Madama Butterfly – Firenze, Teatro del Maggio
In maniera del tutto analoga alla Tosca dello scorso Festival, la Madama Butterfly in scena al Teatro del Maggio si attesta come una preziosa occasione per penetrare nelle pieghe dell’arte di Giacomo Puccini, approfondirne i risvolti e apprezzarne la bellezza. Il merito di ciò va iscritto principalmente alla direzione di Daniele Gatti, che dispiega in trasparenza la drammaturgia intrinseca della partitura e plasma il suono dell’Orchestra del Maggio in strutture multiformi e policrome. La lettura è minuziosa, analitica, sottolinea ogni passaggio e ce ne svela la valenza teatrale. La narrazione è unitaria, compatta, ogni scena, con le sue accelerazioni e suoi rallentamenti, si concatena saldamente alla successiva, mentre ogni sonorità viene nitidamente scomposta, con evidenza dei fiati o degli archi, degli ottoni o delle percussioni, creando così un tappetto continuo, screziato e sempre in fermento.
Se l’attacco è vivace, quasi nervoso, l’intero primo atto si snoda in volumi levigati e rarefatti, soprattutto nel matrimonio e durante il duetto, dove tuttavia la perfezione formale non eguaglia l’intensità dell’emozione. Dal secondo atto la lettura si fa più scavata, nell’alternanza di forza e lirismo, con volumi turgidi e vibranti, note lungamente tenute e rallentamenti, in una crescente drammaticità dove il flusso sonoro diviene sempre più avvolgente. Magnifica la varietà dei colori e delle dinamiche dal coro a bocca chiusa fino all’inizio del terzo atto, che poi si conclude con battute scolpite e solenni.
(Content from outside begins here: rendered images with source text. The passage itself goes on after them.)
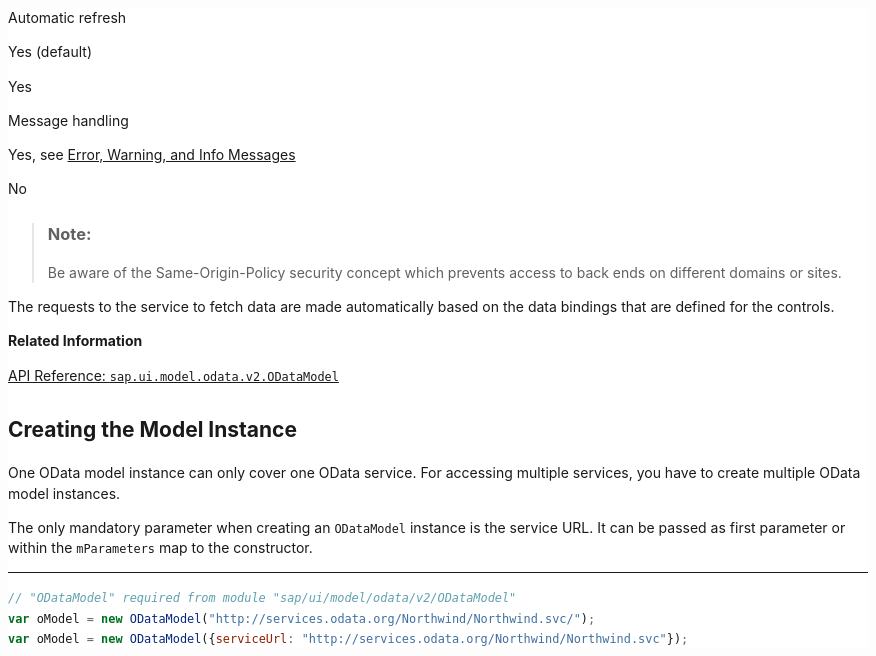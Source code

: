 Automatic refresh

</td>
<td valign="top">

Yes \(default\)

</td>
<td valign="top">

Yes

</td>
</tr>
<tr>
<td valign="top">

Message handling

</td>
<td valign="top">

Yes, see [Error, Warning, and Info Messages](error-warning-and-info-messages-62b1481.md) 

</td>
<td valign="top">

No

</td>
</tr>
</table>

> ### Note:  
> Be aware of the Same-Origin-Policy security concept which prevents access to back ends on different domains or sites.

The requests to the service to fetch data are made automatically based on the data bindings that are defined for the controls.

**Related Information**  


[API Reference: `sap.ui.model.odata.v2.ODataModel`](https://ui5.sap.com/#/api/sap.ui.model.odata.v2.ODataModel)

<a name="loio218afa0780da42fd982b72e992fb57d2"/>



## Creating the Model Instance

One OData model instance can only cover one OData service. For accessing multiple services, you have to create multiple OData model instances.

The only mandatory parameter when creating an `ODataModel` instance is the service URL. It can be passed as first parameter or within the `mParameters` map to the constructor.

***

```js
// "ODataModel" required from module "sap/ui/model/odata/v2/ODataModel"
var oModel = new ODataModel("http://services.odata.org/Northwind/Northwind.svc/");
var oModel = new ODataModel({serviceUrl: "http://services.odata.org/Northwind/Northwind.svc"});
```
In qualche occasione l’Orchestra copre un poco gli interpreti, con i quali tuttavia il collegamento appare saldo. Simbiotico il rapporto con il Coro, con interventi ora delicatissimi ora aggressivi e taglienti, in ogni frangente calibrati con cura dalla guida di Lorenzo Fratini.
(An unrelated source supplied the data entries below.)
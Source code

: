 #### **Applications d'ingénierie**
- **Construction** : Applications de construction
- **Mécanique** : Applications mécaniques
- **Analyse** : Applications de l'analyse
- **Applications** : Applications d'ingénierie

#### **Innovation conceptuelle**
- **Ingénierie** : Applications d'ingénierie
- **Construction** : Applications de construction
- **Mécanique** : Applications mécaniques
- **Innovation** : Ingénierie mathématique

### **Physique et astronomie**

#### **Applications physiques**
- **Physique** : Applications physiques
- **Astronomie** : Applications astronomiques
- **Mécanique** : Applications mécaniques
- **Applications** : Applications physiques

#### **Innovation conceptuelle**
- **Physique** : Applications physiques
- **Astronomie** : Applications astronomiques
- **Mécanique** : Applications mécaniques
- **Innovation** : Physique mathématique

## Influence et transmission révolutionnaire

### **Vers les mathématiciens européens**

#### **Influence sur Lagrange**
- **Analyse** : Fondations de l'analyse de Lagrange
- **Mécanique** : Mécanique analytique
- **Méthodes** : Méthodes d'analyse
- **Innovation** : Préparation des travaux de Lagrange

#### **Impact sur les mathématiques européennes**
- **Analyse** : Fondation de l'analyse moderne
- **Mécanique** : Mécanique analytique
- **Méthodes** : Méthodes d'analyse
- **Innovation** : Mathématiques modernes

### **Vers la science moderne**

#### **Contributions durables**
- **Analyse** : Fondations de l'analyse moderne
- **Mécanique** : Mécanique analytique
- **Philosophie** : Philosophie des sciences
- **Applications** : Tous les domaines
In grande sintonia con la lettura di Gatti è Carolina López Moreno, che delinea una Cio Cio San eterea e misurata al primo atto per stagliarsi nel seguito con sempre maggiore spessore drammatico, da figura diafana e celestiale a donna di carne e di sangue, che vediamo moderna e sentiamo vicina nel manifestare il dolore. L’emissione è morbida e omogenea, di non amplissima estensione e talora con qualche forzatura in acuto; il canto è legato e ben modulato, con una sicura e prolungata tenuta delle note. Di grande controllo e contenuta passionalità al primo atto, interpreta “Un bel dì vedremo” in un’ottima varietà di fraseggio e nei dialoghi che seguono colpisce per l’intensità e per l’energia, con tratti esaltati molto contemporanei. Nel finale l’espressione si fa più incisiva, con accenti marcati e slanci definiti, lacerante in modi un po’ enfatici ma comunque convincenti e realistici.
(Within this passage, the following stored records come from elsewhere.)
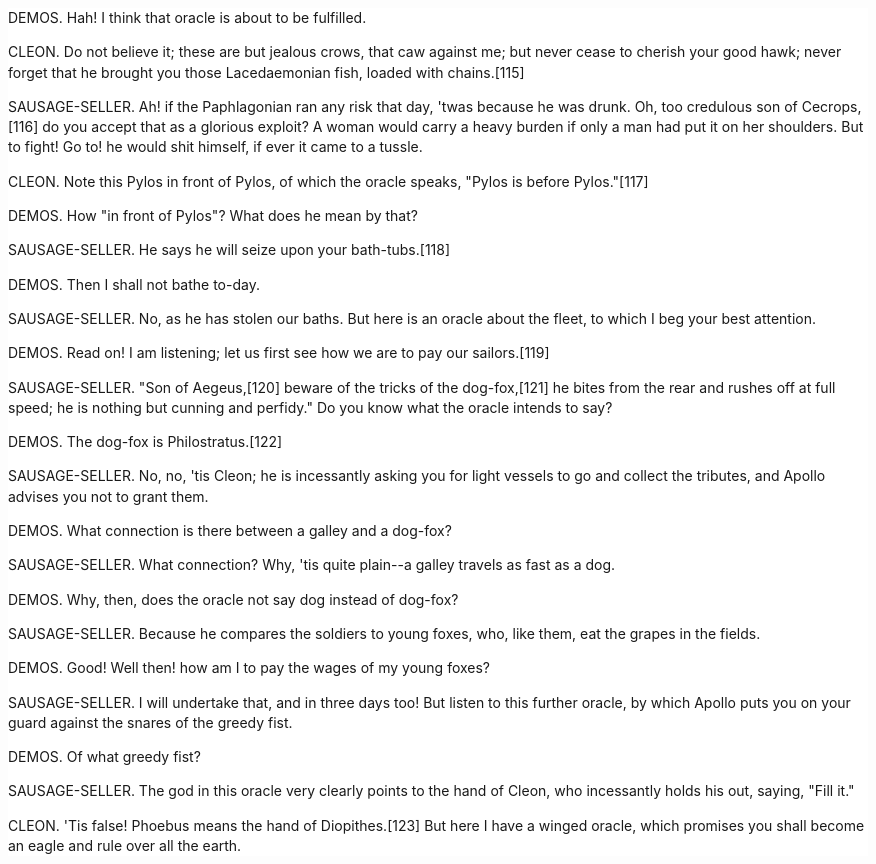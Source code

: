 DEMOS. Hah! I think that oracle is about to be fulfilled.

CLEON. Do not believe it; these are but jealous crows, that caw against
me; but never cease to cherish your good hawk; never forget that he
brought you those Lacedaemonian fish, loaded with chains.[115]

SAUSAGE-SELLER. Ah! if the Paphlagonian ran any risk that day, 'twas
because he was drunk. Oh, too credulous son of Cecrops,[116] do you
accept that as a glorious exploit? A woman would carry a heavy burden if
only a man had put it on her shoulders. But to fight! Go to! he would
shit himself, if ever it came to a tussle.

CLEON. Note this Pylos in front of Pylos, of which the oracle speaks,
"Pylos is before Pylos."[117]

DEMOS. How "in front of Pylos"? What does he mean by that?

SAUSAGE-SELLER. He says he will seize upon your bath-tubs.[118]

DEMOS. Then I shall not bathe to-day.

SAUSAGE-SELLER. No, as he has stolen our baths. But here is an oracle
about the fleet, to which I beg your best attention.

DEMOS. Read on! I am listening; let us first see how we are to pay our
sailors.[119]

SAUSAGE-SELLER. "Son of Aegeus,[120] beware of the tricks of the
dog-fox,[121] he bites from the rear and rushes off at full speed; he is
nothing but cunning and perfidy." Do you know what the oracle intends to
say?

DEMOS. The dog-fox is Philostratus.[122]

SAUSAGE-SELLER. No, no, 'tis Cleon; he is incessantly asking you for
light vessels to go and collect the tributes, and Apollo advises you not
to grant them.

DEMOS. What connection is there between a galley and a dog-fox?

SAUSAGE-SELLER. What connection? Why, 'tis quite plain--a galley travels
as fast as a dog.

DEMOS. Why, then, does the oracle not say dog instead of dog-fox?

SAUSAGE-SELLER. Because he compares the soldiers to young foxes, who,
like them, eat the grapes in the fields.

DEMOS. Good! Well then! how am I to pay the wages of my young foxes?

SAUSAGE-SELLER. I will undertake that, and in three days too! But listen
to this further oracle, by which Apollo puts you on your guard against
the snares of the greedy fist.

DEMOS. Of what greedy fist?

SAUSAGE-SELLER. The god in this oracle very clearly points to the hand of
Cleon, who incessantly holds his out, saying, "Fill it."

CLEON. 'Tis false! Phoebus means the hand of Diopithes.[123] But here I
have a winged oracle, which promises you shall become an eagle and rule
over all the earth.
Ha un’ampia ed elegante linea melodica il Pinkerton di Piero Pretti, con un “Dovunque al mondo” smaltata e vibrante. Di omogenea chiarezza vocale e di ben organizzata varietà espressiva, delinea un personaggio solare e passionale, con modi da irruento spaccone ma anche da uomo sensibile e innamorato. E’ infine alquanto drammatico in “Addio fiorito asil”, resa in una forma tersa e coinvolgente. Dopo il Cavaradossi dell’ultima Tosca, Pretti ci regala dunque un’altra prova di notevole pregio.
Marvic Monreal è una Suzuki per lo più tenera e garbata, dalla voce piena e robusta e un’attitudine quasi bambinesca. La drammaticità del personaggio esplode al terzo atto, dove il canto, divenuto più incisivo e coinvolgente, esprime un dolore allucinanto e intenso.
Con una dizione scolpita e un articolato fraseggio Nicola Alaimo crea uno Sharpless di singolare originalità. Il suo è un console bonario e disincantato, ironico e premuroso, ma che sa sbalzare al contempo momenti di potente tragicità, come nel dialogo con Cio Cio San e nelle scene conclusive.
Ha un’espressione assai curata il Goro di Oronzo D’Urso, con una proiezione diretta e uno stile brillante, pur con qualche oscillazione di volume.
Scandito ed elegante lo Yamadori di Min Kim, con una linea flessuosa e una gestualità signorile.
Energico e articolato, anche se non tonante, lo Zio Bonzo di Bozhidar Bozhkilov. Definita e accorata la Kate di Elizaveta Shuvalova, luminoso il Commissario Imperiale di Davide Sodini e vivaci tutti gli altri comprimari.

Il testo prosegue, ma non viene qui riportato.